# What is required
Filter the records, keeping every line that has the string "information".

# Recorded data
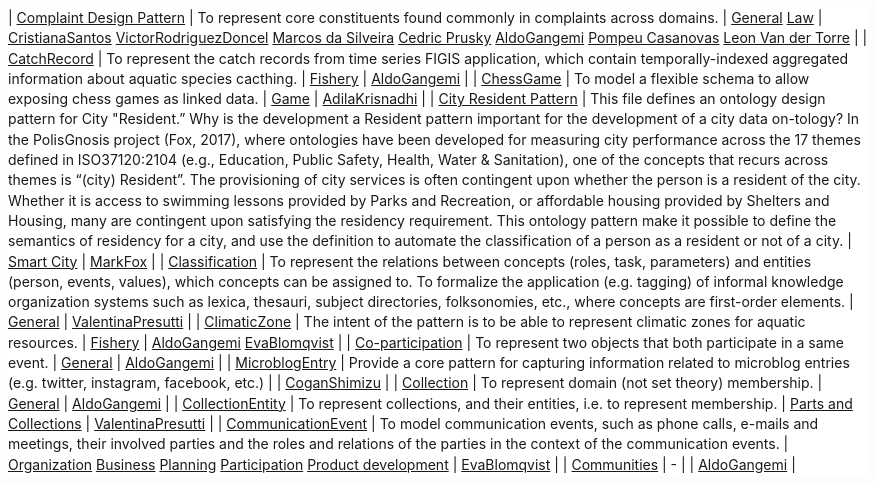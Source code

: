 | [Complaint Design Pattern](../Submissions/Complaint_Design_Pattern "Submissions:Complaint Design Pattern")  |  To represent core constituents found commonly in complaints across domains.  | [General](../Community/General "Community:General") [Law](../Community/Law "Community:Law")  | [CristianaSantos](../User/CristianaSantos "User:CristianaSantos") [VictorRodriguezDoncel](../User/VictorRodriguezDoncel "User:VictorRodriguezDoncel") [Marcos da Silveira](http://ontologydesignpatterns.org/wiki/index.php?title=User:Marcos_da_Silveira&action=edit&redlink=1 "User:Marcos da Silveira (not yet written)") [Cedric Prusky](http://ontologydesignpatterns.org/wiki/index.php?title=User:Cedric_Prusky&action=edit&redlink=1 "User:Cedric Prusky (not yet written)") [AldoGangemi](../User/AldoGangemi "User:AldoGangemi") [Pompeu Casanovas](http://ontologydesignpatterns.org/wiki/index.php?title=User:Pompeu_Casanovas&action=edit&redlink=1 "User:Pompeu Casanovas (not yet written)") [Leon Van der Torre](http://ontologydesignpatterns.org/wiki/index.php?title=User:Leon_Van_der_Torre&action=edit&redlink=1 "User:Leon Van der Torre (not yet written)")  |
| [CatchRecord](../Submissions/CatchRecord "Submissions:CatchRecord")  |  To represent the catch records from time series FIGIS application, which contain temporally-indexed aggregated information about aquatic species cacthing.  | [Fishery](../Community/Fishery "Community:Fishery")  | [AldoGangemi](../User/AldoGangemi "User:AldoGangemi")  |
| [ChessGame](../Submissions/ChessGame "Submissions:ChessGame")  |  To model a flexible schema to allow exposing chess games as linked data.  | [Game](../Community/Game "Community:Game")  | [AdilaKrisnadhi](../User/AdilaKrisnadhi "User:AdilaKrisnadhi")  |
| [City Resident Pattern](../Submissions/City_Resident_Pattern "Submissions:City Resident Pattern")  |  This file defines an ontology design pattern for City "Resident.” Why is the development a Resident pattern important for the development of a city data on-tology? In the PolisGnosis project (Fox, 2017), where ontologies have been developed for measuring city performance across the 17 themes defined in ISO37120:2104 (e.g., Education, Public Safety, Health, Water & Sanitation), one of the concepts that recurs across themes is “(city) Resident”. The provisioning of city services is often contingent upon whether the person is a resident of the city. Whether it is access to swimming lessons provided by Parks and Recreation, or affordable housing provided by Shelters and Housing, many are contingent upon satisfying the residency requirement. This ontology pattern make it possible to define the semantics of residency for a city, and use the definition to automate the classification of a person as a resident or not of a city.  | [Smart City](../Community/Smart_City "Community:Smart City")  | [MarkFox](../User/MarkFox "User:MarkFox")  |
| [Classification](../Submissions/Classification "Submissions:Classification")  |  To represent the relations between concepts (roles, task, parameters) and entities (person, events, values), which concepts can be assigned to. To formalize the application (e.g. tagging) of informal knowledge organization systems such as lexica, thesauri, subject directories, folksonomies, etc., where concepts are first-order elements.  | [General](../Community/General "Community:General")  | [ValentinaPresutti](../User/ValentinaPresutti "User:ValentinaPresutti")  |
| [ClimaticZone](../Submissions/ClimaticZone "Submissions:ClimaticZone")  |  The intent of the pattern is to be able to represent climatic zones for aquatic resources.  | [Fishery](../Community/Fishery "Community:Fishery")  | [AldoGangemi](../User/AldoGangemi "User:AldoGangemi") [EvaBlomqvist](../User/EvaBlomqvist "User:EvaBlomqvist")  |
| [Co-participation](../Submissions/Co-participation "Submissions:Co-participation")  |  To represent two objects that both participate in a same event.  | [General](../Community/General "Community:General")  | [AldoGangemi](../User/AldoGangemi "User:AldoGangemi")  |
| [MicroblogEntry](../Submissions/MicroblogEntry "Submissions:MicroblogEntry")  |  Provide a core pattern for capturing information related to microblog entries (e.g. twitter, instagram, facebook, etc.)  |  | [CoganShimizu](../User/CoganShimizu "User:CoganShimizu")  |
| [Collection](../Submissions/Collection "Submissions:Collection")  |  To represent domain (not set theory) membership.  | [General](../Community/General "Community:General")  | [AldoGangemi](../User/AldoGangemi "User:AldoGangemi")  |
| [CollectionEntity](../Submissions/CollectionEntity "Submissions:CollectionEntity")  |  To represent collections, and their entities, i.e. to represent membership.  | [Parts and Collections](../Community/Parts_and_Collections "Community:Parts and Collections")  | [ValentinaPresutti](../User/ValentinaPresutti "User:ValentinaPresutti")  |
| [CommunicationEvent](../Submissions/CommunicationEvent "Submissions:CommunicationEvent")  |  To model communication events, such as phone calls, e-mails and meetings, their involved parties and the roles and relations of the parties in the context of the communication events.  | [Organization](../Community/Organization "Community:Organization") [Business](../Community/Business "Community:Business") [Planning](../Community/Planning "Community:Planning") [Participation](../Community/Participation "Community:Participation") [Product development](../Community/Product_development "Community:Product development")  | [EvaBlomqvist](../User/EvaBlomqvist "User:EvaBlomqvist")  |
| [Communities](../Submissions/Communities "Submissions:Communities")  |  -  |  | [AldoGangemi](../User/AldoGangemi "User:AldoGangemi")  |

# Output for this task
| [CatchRecord](../Submissions/CatchRecord "Submissions:CatchRecord")  |  To represent the catch records from time series FIGIS application, which contain temporally-indexed aggregated information about aquatic species cacthing.  | [Fishery](../Community/Fishery "Community:Fishery")  | [AldoGangemi](../User/AldoGangemi "User:AldoGangemi")  |
| [MicroblogEntry](../Submissions/MicroblogEntry "Submissions:MicroblogEntry")  |  Provide a core pattern for capturing information related to microblog entries (e.g. twitter, instagram, facebook, etc.)  |  | [CoganShimizu](../User/CoganShimizu "User:CoganShimizu")  |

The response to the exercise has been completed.